L’etichetta discografica Lovely Music, diretta dal compositore americano Robert Ashley, ha pubblicato diversi lavori dello stesso Ashley, come pure di Meredith Monk, David Behrman, Peter Gordon, Blue “Gene” Tyranny, Joan La Barbara, Pauline Oliveros e molti altri musicisti sperimentali, tra elettronica, musica concreta e minimalismo. Si tratta di esperienze confinanti con il minimalismo, spesso con accenti di sperimentazione più estrema.
Il minimalismo europeo
Presto la corrente minimalista si è spinta Oltreoceano. Sono molti in Europa i compositori domiciliabili all’indirizzo minimalista. Innanzitutto Michael Nyman (1944-), critico musicale e compositore inglese che ha conosciuto un’affermazione internazionale grazie alla colonna sonora del film di Jane Campion Lezioni di piano (The piano). Ma il suo lavoro, che attinge spesso a fonti classiche, per rielaborare i materiali con pressanti formulazioni iterative, ha accompagnato numerosi altri film, di Peter Greenaway (Il mistero dei giardini di Compton House, Lo zoo di Venere, Giochi nell’acqua, Il ladro, il cuoco, sua moglie e l’amante), di Patrice Leconte (Monsieur Hire) e di altri registi. Nyman è anche l’autore del volume Experimental music: Cage and beyond (Cambridge University Press, 1974), cui si deve il primo resoconto organico sulla nuova scena sperimentale di derivazione americana.
Ricordiamo qui anche il belga Wim Mertens, pianista e compositore che ha trovato una sua originale via al minimalismo, e l’italiano Ludovico Einaudi (1955-).
Brian Eno, l’Ambient Music e la collana Obscure
Sebbene il musicista e produttore discografico Brian Eno venga raramente incluso tra i minimalisti, sono numerosi gli elementi che permettono di associare il suo nome a quelli fin qui trattati. Eno non è per nulla estraneo alla lezione di Cage, innanzitutto. Ma se la musica di Cage appare multiforme e attraversata da correnti sperimentali che non sfuggono il confronto con le avanguardie musicali storiche, soprattutto per l’aspetto notazionale, la musica di Eno predilige pattern ripetuti, timbriche elettroniche, e soprattutto presta una particolare attenzione al formato discografico quale mezzo privilegiato di ascolto e diffusione della musica.
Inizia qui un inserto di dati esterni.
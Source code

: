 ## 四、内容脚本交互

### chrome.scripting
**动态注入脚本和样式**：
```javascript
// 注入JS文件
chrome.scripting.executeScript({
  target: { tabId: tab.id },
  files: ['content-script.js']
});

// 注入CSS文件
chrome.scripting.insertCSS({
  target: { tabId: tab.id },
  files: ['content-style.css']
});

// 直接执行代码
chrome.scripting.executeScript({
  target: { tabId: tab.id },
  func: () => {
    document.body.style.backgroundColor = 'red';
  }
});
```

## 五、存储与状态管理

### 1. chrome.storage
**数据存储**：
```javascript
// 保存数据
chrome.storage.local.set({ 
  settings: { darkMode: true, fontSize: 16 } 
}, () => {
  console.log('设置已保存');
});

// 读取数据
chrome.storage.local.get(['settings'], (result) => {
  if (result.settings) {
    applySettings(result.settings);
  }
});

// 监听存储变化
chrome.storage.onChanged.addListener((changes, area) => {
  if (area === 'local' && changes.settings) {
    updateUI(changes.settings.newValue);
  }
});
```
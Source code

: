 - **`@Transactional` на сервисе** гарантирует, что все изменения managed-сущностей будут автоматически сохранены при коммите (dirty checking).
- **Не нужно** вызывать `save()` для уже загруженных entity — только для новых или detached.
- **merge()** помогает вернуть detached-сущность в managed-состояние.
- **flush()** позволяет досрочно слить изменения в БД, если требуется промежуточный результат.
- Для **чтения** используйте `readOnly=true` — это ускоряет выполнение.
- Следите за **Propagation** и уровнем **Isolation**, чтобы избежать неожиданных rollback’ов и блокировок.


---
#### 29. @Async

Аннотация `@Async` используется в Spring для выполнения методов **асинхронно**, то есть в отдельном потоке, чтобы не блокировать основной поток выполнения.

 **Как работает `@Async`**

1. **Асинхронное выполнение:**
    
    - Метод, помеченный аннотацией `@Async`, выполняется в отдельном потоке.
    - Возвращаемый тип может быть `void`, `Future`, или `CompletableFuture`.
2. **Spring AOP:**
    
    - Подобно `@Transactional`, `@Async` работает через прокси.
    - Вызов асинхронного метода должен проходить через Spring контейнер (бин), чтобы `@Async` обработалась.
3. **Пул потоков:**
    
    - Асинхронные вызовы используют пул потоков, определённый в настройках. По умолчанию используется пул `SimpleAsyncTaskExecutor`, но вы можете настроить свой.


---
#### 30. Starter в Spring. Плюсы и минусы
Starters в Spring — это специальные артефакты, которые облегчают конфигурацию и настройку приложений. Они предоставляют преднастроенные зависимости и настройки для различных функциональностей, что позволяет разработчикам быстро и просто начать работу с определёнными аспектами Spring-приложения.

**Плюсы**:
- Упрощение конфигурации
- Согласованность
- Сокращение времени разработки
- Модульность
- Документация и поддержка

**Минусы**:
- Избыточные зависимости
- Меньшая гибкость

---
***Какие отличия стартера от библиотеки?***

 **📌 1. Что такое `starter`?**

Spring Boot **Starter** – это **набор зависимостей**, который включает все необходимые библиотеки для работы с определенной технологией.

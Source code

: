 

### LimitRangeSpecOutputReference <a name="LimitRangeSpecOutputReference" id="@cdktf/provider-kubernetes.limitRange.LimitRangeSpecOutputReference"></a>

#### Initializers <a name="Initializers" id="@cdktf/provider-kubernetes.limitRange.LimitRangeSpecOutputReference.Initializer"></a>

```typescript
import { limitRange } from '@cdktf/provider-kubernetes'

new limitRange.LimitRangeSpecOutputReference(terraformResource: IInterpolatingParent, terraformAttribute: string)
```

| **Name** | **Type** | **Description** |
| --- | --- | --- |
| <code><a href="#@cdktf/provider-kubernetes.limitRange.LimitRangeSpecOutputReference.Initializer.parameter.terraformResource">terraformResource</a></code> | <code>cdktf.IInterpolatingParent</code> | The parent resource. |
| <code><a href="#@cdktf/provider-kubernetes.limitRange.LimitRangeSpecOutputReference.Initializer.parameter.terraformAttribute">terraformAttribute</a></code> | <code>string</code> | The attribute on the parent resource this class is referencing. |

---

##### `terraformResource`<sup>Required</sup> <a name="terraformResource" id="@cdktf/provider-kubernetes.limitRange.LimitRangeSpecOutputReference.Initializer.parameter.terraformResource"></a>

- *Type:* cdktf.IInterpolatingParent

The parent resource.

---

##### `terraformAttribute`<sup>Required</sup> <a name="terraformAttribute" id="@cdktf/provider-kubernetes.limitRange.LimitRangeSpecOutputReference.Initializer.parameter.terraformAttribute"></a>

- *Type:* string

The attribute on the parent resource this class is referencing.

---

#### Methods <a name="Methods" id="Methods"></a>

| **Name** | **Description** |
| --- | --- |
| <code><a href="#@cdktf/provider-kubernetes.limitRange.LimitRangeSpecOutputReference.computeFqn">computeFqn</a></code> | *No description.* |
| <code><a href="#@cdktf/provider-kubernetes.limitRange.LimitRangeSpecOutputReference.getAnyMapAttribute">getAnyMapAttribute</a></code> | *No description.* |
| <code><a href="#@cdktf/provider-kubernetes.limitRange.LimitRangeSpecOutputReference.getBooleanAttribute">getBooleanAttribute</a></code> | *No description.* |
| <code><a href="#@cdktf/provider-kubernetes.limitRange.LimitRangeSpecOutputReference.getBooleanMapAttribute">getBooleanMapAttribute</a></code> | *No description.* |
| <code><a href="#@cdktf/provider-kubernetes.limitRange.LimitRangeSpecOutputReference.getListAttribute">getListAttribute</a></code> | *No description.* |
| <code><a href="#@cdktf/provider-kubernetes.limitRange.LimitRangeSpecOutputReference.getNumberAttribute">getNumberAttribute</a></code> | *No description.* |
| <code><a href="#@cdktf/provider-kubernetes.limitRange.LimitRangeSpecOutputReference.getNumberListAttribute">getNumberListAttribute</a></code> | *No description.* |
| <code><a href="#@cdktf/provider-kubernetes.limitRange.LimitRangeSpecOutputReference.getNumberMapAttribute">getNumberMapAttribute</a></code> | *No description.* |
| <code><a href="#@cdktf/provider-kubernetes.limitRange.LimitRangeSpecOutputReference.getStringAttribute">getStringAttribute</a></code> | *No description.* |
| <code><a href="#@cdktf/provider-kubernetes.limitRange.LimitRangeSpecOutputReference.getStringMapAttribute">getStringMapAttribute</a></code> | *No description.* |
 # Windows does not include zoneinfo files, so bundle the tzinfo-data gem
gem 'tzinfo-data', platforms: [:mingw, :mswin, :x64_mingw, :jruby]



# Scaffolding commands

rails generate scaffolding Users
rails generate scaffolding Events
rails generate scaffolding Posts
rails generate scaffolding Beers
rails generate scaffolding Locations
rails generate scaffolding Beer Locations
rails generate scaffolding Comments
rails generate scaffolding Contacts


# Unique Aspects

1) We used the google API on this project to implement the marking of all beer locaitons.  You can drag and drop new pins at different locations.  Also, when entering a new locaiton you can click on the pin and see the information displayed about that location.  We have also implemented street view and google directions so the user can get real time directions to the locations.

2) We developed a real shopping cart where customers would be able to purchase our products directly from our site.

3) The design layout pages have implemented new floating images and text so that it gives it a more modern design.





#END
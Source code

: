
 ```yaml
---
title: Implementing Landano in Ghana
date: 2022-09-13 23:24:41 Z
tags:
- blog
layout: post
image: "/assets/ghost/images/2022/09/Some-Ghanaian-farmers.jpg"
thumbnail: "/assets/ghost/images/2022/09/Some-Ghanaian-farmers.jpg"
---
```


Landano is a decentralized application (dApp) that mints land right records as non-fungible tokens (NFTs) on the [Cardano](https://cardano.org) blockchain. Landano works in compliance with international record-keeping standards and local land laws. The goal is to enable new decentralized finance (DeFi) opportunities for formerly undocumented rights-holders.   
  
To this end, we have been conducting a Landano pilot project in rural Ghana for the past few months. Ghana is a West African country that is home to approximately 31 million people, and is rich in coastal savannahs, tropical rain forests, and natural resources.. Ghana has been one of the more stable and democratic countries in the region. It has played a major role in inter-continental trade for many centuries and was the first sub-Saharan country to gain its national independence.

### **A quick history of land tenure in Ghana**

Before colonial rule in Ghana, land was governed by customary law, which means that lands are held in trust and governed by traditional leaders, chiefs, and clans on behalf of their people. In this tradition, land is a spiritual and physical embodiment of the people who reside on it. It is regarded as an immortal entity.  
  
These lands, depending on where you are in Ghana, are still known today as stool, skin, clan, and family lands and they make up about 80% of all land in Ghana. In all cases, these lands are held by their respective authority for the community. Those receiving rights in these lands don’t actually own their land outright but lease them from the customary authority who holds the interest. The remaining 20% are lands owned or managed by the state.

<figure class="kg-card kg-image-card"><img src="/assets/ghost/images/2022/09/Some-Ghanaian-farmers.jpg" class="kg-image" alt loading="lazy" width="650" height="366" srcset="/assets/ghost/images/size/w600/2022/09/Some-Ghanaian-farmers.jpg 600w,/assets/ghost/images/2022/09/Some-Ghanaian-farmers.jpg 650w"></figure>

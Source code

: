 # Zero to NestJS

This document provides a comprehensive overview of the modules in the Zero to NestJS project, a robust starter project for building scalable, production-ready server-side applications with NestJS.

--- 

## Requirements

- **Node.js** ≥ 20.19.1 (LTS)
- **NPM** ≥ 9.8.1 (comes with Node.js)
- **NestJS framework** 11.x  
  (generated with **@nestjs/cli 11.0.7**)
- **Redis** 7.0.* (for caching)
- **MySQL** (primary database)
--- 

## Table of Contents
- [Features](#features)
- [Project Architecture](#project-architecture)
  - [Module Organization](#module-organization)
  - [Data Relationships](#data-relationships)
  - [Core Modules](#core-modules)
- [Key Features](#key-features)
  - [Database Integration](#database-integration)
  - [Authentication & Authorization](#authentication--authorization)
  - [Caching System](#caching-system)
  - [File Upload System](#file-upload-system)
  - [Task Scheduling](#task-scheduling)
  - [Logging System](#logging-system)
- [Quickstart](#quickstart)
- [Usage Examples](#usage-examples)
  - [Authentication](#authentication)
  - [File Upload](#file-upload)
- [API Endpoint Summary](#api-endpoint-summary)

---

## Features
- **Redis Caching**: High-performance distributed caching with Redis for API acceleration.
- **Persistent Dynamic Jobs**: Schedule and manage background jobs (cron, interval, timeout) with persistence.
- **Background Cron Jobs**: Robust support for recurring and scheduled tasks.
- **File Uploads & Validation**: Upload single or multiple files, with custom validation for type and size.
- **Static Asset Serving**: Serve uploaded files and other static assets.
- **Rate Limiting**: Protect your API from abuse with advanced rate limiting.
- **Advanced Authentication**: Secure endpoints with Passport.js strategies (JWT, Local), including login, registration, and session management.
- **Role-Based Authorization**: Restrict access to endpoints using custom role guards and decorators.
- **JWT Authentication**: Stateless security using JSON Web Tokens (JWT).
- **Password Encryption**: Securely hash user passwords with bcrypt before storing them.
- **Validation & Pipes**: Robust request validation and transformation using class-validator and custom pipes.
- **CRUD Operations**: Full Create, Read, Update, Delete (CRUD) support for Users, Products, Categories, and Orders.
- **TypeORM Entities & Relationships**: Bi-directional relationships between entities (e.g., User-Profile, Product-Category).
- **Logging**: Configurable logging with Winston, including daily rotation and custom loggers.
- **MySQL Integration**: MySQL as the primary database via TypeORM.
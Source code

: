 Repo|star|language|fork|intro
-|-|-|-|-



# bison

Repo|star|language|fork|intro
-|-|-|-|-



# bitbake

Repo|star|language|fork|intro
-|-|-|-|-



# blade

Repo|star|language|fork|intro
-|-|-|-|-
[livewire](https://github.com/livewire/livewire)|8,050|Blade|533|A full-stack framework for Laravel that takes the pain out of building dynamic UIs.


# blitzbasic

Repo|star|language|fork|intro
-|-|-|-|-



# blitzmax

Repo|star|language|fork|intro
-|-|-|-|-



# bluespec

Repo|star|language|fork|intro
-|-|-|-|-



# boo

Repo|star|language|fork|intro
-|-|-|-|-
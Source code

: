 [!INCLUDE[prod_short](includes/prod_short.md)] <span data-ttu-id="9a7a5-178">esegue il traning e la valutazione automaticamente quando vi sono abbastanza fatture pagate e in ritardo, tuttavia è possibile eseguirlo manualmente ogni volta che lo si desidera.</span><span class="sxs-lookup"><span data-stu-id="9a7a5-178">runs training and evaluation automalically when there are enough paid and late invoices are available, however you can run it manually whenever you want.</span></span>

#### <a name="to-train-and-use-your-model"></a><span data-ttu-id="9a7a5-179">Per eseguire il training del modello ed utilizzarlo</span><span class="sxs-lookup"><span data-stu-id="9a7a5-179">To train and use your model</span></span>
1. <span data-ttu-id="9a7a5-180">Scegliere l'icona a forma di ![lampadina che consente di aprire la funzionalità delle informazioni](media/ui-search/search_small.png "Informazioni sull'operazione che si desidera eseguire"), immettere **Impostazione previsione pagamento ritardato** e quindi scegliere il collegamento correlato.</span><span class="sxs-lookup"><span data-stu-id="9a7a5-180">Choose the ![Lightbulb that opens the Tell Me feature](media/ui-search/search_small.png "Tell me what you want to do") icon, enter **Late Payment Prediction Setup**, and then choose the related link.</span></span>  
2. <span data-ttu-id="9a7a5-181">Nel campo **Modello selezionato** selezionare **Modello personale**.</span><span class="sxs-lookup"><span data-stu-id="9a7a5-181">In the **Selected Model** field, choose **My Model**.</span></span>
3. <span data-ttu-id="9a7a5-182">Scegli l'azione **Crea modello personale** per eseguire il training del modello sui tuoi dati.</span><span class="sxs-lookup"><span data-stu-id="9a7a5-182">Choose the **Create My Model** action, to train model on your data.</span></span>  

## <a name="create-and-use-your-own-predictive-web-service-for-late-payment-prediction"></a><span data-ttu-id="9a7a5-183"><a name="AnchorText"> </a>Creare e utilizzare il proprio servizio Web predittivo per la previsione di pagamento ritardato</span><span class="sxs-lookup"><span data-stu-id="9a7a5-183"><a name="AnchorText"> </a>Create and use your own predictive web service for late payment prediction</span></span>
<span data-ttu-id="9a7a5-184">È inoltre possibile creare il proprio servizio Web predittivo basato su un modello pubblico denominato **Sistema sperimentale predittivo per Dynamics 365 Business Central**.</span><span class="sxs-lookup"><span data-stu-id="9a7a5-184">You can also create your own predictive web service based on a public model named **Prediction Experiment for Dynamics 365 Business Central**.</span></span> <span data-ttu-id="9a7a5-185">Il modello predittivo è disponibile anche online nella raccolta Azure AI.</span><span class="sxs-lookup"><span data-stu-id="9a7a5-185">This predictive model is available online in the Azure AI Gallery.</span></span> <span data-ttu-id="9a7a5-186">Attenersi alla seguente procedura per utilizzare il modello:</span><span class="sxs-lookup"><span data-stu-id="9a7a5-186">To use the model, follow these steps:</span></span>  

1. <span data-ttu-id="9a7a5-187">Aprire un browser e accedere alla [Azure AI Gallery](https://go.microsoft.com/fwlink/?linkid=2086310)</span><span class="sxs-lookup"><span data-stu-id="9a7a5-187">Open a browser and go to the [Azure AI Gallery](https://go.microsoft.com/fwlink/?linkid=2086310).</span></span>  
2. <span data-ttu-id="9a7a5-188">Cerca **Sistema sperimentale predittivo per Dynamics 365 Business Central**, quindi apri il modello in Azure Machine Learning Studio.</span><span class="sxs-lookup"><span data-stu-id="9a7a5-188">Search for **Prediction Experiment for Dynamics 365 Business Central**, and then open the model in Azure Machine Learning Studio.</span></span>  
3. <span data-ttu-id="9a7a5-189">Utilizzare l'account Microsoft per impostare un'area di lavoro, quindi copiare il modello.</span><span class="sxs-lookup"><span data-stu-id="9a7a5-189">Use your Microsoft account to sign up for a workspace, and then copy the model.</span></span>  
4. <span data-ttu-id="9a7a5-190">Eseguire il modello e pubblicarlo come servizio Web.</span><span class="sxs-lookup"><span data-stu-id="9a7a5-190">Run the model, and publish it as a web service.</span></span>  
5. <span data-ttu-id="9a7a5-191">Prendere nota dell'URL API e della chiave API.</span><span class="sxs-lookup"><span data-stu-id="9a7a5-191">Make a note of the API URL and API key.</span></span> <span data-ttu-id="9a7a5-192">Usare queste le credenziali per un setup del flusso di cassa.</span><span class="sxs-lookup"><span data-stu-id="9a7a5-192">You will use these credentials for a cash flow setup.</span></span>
Eno nasce come musicista extracolto, nel gruppo rock dei Roxy Music, e presto si interessa di sintetizzatori, sperimentazione tramite montaggio su nastro magnetico, tecniche di registrazione multitraccia. Nella seconda metà degli anni Settanta teorizza una Ambient Music che rimanda direttamente alla “musica d’arredamento” suggerita da Erik Satie ai primi del Novecento. A questa musica per ambienti Eno dedica una serie di lavori discografici che avrebbero lo scopo di sonorizzare, fornendo un adeguato sfondo musicale, diversi spazi delle città contemporanee (aeroporti, gallerie d’arte). In queste produzioni Eno collabora con il bassista e produttore americano Bill Laswell, con il trombettista californiano Jon Hassell, con il compositore inglese Harold Budd, con il produttore e chitarrista canadese Daniel Lanois (produttore di U2, Peter Gabriel e Bob Dylan, fra gli altri). Inoltre, nella collana discografica Obscure, Eno raccoglie per la prima volta lavori di nuovi compositori sia di area minimalista (Michael Nyman, Gavin Bryars) che sperimentale (David Toop, Max Eastley).